● **Problem to solve**: Your answer consists of the lines in the data that contain "string". Copy each of them.

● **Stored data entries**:
# # # # # # #
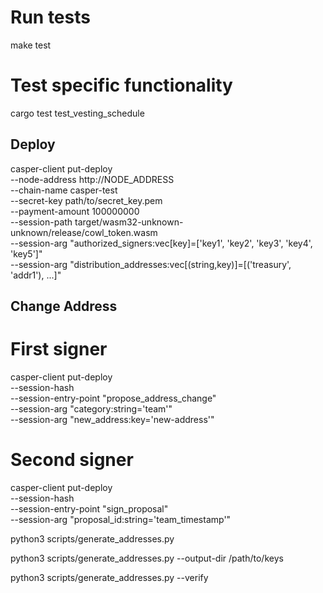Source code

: # Run tests
make test

# Test specific functionality
cargo test test_vesting_schedule

## Deploy
casper-client put-deploy \
  --node-address http://NODE_ADDRESS \
  --chain-name casper-test \
  --secret-key path/to/secret_key.pem \
  --payment-amount 100000000 \
  --session-path target/wasm32-unknown-unknown/release/cowl_token.wasm \
  --session-arg "authorized_signers:vec[key]=['key1', 'key2', 'key3', 'key4', 'key5']" \
  --session-arg "distribution_addresses:vec[(string,key)]=[('treasury', 'addr1'), ...]"



## Change Address
# First signer
casper-client put-deploy \
  --session-hash <contract-hash> \
  --session-entry-point "propose_address_change" \
  --session-arg "category:string='team'" \
  --session-arg "new_address:key='new-address'"

# Second signer
casper-client put-deploy \
  --session-hash <contract-hash> \
  --session-entry-point "sign_proposal" \
  --session-arg "proposal_id:string='team_timestamp'"



python3 scripts/generate_addresses.py

python3 scripts/generate_addresses.py --output-dir /path/to/keys

python3 scripts/generate_addresses.py --verify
# # # # # # #
● **Output below**:
  --session-arg "distribution_addresses:vec[(string,key)]=[('treasury', 'addr1'), ...]"
  --session-arg "category:string='team'" \
  --session-arg "proposal_id:string='team_timestamp'"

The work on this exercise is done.